Although there is no known direct Rezko donation to Rendell, a review of the governor's campaign finance reports by The Times' intrepid campaign finance expert Dan Morain does reveal a definite connection. Back in September of 2005 Rendell took $1,000 from Ali D. Ata of Lemont, Ill.

Now who, you might ask, is Ali D. Ata? He turns out to be a Rezko co-defendant in one of the federal indictments pending in Chicago. The government alleges that in February 2004, Ata, then executive director of the Illinois Finance Authority, signed a letter that helped Rezko fraudulently obtain a multi-million dollar loan.

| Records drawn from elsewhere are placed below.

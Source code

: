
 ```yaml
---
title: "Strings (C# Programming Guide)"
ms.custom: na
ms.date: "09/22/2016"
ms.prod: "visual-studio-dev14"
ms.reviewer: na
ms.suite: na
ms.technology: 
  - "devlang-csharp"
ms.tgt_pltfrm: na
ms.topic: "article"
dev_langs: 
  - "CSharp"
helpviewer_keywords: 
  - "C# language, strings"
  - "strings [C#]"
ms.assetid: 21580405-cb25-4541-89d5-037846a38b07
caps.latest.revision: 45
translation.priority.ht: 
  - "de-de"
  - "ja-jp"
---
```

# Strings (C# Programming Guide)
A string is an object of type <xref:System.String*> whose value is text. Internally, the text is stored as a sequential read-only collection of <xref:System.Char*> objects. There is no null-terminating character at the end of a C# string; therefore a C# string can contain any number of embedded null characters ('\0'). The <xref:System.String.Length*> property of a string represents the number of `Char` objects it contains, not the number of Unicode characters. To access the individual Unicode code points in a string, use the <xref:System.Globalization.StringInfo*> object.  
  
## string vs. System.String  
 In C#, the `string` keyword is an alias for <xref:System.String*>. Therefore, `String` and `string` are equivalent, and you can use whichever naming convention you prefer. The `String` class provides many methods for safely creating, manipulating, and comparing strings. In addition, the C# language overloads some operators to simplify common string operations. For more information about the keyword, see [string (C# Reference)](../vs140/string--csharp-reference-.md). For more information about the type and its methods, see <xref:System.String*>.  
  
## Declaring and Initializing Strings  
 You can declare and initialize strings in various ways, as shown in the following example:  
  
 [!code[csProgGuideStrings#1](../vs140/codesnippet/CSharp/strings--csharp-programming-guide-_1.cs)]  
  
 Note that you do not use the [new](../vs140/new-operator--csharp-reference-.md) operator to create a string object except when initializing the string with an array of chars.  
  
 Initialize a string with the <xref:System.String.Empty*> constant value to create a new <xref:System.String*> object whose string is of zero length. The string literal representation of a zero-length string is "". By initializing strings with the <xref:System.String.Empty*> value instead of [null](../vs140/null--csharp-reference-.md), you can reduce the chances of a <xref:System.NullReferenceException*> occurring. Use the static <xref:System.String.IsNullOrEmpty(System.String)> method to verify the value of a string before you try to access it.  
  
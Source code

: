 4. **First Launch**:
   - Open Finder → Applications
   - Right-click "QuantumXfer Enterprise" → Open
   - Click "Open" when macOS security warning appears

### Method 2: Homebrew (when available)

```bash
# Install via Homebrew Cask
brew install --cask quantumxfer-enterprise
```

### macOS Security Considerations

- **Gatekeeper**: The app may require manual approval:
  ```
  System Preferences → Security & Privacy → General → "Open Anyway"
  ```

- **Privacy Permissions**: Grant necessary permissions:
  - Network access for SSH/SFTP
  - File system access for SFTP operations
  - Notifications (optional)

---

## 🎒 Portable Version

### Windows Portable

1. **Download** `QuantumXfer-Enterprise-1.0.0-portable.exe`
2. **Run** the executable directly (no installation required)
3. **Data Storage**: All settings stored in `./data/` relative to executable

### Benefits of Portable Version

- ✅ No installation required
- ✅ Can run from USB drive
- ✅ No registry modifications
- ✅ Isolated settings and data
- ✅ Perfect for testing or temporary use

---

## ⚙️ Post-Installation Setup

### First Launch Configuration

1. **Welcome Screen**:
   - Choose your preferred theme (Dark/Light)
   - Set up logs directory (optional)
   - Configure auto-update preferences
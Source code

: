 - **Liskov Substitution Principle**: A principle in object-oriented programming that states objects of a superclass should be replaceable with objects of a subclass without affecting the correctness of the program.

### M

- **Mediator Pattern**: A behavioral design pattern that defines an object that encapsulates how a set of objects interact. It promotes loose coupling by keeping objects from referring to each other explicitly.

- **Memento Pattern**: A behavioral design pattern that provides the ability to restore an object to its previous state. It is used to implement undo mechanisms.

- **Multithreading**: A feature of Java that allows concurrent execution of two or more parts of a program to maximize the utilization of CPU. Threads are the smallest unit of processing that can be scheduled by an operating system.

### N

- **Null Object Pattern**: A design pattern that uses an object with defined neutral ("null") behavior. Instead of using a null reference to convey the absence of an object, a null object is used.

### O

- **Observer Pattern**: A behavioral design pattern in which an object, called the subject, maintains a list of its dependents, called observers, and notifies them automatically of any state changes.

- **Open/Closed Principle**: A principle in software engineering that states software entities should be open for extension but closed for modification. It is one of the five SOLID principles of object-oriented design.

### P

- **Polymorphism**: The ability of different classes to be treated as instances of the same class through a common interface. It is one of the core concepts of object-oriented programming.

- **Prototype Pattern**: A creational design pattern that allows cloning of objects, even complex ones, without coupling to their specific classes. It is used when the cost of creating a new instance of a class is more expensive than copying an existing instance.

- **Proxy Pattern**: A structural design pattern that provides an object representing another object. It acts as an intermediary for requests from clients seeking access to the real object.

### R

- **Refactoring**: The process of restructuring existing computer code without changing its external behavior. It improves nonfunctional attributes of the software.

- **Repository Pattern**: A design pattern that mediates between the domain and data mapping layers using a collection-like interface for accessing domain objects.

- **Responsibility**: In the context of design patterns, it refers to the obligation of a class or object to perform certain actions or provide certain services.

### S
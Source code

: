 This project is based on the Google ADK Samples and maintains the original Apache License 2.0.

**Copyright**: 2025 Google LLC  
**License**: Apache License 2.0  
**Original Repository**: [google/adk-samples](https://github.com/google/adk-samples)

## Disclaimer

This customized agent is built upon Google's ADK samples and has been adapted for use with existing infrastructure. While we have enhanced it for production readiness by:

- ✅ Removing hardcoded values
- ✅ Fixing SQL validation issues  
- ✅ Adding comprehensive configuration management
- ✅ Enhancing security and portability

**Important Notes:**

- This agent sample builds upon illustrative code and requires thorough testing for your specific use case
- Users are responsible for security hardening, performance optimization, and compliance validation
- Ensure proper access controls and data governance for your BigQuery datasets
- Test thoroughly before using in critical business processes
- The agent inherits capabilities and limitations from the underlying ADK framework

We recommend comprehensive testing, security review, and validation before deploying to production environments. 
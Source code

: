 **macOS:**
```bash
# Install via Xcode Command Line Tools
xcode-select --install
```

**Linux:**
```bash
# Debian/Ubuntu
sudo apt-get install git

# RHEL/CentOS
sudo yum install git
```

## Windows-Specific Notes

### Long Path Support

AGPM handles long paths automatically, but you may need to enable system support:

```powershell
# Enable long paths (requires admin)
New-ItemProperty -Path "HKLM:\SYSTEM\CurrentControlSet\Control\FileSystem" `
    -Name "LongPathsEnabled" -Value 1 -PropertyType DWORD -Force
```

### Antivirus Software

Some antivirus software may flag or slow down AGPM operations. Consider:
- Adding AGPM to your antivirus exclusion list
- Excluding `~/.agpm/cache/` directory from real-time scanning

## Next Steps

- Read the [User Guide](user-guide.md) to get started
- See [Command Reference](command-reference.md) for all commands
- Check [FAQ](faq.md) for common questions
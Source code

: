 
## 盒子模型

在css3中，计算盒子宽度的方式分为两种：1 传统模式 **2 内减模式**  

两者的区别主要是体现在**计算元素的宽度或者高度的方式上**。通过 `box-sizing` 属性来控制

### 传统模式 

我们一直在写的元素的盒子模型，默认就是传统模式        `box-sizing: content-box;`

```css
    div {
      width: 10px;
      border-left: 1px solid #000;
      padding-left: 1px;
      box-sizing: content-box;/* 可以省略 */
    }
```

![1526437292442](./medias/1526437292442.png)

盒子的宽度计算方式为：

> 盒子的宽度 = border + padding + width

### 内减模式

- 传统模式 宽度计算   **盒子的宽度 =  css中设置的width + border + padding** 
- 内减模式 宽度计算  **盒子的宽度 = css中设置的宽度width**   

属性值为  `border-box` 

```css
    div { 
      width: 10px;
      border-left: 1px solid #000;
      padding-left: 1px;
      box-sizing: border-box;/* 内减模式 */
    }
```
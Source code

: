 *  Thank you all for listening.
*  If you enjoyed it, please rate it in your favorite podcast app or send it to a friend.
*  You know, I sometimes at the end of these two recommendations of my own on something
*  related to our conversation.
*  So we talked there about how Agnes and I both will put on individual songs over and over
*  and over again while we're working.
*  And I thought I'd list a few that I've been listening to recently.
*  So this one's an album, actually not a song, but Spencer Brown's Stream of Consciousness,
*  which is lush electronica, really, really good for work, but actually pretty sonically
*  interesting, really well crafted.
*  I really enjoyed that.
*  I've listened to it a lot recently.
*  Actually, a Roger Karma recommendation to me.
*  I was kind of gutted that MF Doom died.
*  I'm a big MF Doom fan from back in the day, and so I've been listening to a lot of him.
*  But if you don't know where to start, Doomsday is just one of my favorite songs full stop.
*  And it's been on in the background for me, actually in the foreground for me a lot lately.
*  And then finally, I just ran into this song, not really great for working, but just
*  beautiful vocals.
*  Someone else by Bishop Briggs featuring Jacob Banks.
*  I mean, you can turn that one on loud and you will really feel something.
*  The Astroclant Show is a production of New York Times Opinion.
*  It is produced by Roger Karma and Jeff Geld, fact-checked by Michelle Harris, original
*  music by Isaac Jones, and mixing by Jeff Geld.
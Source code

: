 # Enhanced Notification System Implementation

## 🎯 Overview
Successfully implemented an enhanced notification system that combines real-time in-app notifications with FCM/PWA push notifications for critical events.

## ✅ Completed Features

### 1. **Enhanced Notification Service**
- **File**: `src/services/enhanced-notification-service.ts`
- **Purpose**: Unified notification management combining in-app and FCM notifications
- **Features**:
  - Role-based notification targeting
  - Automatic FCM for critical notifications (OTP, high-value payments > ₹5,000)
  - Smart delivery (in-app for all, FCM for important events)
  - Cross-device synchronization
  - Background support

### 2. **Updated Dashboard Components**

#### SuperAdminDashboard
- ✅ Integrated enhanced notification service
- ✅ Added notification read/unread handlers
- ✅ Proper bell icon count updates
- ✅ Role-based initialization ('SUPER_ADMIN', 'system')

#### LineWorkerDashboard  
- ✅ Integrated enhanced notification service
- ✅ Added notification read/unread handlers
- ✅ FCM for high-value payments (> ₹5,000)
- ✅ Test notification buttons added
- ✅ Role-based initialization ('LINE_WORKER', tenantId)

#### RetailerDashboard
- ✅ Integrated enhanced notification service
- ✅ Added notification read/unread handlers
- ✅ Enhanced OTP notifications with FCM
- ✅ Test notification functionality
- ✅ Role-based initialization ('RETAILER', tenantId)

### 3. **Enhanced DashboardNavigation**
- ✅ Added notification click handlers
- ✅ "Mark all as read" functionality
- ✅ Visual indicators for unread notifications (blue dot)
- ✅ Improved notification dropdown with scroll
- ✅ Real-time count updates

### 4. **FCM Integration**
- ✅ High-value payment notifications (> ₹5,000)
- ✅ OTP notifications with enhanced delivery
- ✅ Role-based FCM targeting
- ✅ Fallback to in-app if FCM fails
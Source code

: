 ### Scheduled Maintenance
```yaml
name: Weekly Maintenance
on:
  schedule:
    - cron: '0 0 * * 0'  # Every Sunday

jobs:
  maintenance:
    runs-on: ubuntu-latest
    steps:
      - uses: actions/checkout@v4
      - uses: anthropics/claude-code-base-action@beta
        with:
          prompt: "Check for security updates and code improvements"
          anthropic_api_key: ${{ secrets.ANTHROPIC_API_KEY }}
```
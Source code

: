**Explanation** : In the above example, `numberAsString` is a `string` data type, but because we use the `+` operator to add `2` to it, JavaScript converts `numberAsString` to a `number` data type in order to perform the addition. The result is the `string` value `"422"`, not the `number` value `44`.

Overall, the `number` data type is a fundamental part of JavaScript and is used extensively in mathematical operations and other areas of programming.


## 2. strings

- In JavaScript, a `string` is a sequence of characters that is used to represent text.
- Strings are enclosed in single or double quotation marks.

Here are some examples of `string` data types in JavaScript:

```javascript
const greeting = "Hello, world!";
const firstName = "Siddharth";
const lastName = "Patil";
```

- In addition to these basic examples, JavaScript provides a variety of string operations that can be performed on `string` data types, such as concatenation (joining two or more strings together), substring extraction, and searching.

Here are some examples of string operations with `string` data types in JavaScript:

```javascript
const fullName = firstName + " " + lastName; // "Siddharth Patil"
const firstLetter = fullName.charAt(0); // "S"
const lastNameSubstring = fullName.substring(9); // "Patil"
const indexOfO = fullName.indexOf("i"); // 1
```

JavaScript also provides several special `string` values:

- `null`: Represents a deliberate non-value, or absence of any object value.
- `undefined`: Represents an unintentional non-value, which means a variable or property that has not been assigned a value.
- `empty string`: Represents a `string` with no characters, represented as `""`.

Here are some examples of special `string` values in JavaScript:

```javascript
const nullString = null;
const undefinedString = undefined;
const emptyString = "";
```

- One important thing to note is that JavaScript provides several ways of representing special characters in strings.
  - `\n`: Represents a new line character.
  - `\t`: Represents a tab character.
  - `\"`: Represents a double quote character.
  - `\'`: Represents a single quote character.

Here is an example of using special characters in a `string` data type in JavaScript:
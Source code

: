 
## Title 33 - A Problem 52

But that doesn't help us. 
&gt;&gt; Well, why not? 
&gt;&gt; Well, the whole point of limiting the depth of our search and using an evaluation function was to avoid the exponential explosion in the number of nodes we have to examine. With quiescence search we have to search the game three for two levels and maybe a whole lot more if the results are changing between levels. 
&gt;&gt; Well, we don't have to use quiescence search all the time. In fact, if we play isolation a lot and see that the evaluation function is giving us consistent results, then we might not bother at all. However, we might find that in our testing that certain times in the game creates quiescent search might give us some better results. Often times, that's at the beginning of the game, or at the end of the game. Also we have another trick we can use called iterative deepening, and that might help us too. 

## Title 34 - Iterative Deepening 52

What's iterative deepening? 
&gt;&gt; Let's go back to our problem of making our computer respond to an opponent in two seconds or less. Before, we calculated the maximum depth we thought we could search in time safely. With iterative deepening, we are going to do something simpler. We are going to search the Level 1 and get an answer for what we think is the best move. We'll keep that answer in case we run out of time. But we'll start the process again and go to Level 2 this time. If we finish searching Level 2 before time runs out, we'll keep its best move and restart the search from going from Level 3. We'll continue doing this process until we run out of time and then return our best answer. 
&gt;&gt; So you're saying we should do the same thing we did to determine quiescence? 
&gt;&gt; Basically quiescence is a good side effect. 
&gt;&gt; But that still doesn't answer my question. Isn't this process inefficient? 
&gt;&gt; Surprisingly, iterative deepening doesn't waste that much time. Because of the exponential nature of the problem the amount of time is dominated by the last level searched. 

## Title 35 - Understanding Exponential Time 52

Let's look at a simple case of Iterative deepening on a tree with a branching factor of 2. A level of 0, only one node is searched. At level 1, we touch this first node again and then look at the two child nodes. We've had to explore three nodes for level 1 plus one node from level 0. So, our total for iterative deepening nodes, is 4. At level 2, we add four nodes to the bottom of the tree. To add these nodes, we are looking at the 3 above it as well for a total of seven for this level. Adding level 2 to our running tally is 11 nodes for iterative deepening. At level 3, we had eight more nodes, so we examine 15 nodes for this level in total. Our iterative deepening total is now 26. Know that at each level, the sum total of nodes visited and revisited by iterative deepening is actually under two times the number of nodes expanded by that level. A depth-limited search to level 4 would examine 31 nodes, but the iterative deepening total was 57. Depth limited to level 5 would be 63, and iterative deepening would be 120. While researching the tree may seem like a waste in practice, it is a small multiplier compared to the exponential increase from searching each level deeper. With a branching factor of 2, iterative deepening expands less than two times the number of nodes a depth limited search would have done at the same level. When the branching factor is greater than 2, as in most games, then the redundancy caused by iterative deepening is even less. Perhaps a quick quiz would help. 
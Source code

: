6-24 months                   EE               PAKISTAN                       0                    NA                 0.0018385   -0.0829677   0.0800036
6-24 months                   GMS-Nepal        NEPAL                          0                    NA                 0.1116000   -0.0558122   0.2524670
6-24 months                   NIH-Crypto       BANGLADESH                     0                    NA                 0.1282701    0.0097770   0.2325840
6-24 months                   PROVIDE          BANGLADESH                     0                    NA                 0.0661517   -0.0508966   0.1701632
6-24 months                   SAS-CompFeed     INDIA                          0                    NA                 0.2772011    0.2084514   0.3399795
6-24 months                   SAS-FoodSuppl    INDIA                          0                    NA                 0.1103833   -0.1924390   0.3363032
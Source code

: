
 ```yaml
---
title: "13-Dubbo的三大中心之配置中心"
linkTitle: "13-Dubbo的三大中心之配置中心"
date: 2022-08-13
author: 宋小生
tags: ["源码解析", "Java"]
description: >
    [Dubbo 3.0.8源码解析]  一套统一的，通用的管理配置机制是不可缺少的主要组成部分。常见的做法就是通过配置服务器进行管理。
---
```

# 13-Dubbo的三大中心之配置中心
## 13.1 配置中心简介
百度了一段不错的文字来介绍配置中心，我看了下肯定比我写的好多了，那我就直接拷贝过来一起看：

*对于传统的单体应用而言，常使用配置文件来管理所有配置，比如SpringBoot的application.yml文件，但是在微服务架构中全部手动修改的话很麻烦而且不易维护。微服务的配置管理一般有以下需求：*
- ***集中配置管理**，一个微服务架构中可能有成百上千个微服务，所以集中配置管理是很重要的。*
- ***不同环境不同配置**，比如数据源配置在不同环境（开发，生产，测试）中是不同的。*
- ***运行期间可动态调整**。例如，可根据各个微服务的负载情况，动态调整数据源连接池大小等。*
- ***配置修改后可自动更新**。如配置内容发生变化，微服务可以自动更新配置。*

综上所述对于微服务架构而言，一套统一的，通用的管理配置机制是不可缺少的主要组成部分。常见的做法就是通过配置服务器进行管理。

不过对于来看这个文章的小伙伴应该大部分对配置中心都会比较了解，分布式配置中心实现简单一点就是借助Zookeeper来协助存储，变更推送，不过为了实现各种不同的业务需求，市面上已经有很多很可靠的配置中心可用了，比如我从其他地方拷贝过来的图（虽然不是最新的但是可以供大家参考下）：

As for Ata's contribution to Rendell, the governor's spokesman, Chuck Ardo, said today that the Ali donation was given at a fund-raiser in Chicago. "As always," Ardo said, "the governor will allow the legal process to proceed before making any decisions about what to do with the contribution.”

Obama also received a donation from Ata -- $5,000 back in 2003. But, unlike Clinton supporter Rendell, Obama decided not to await a potential conviction. He's already donated a matching amount to charity.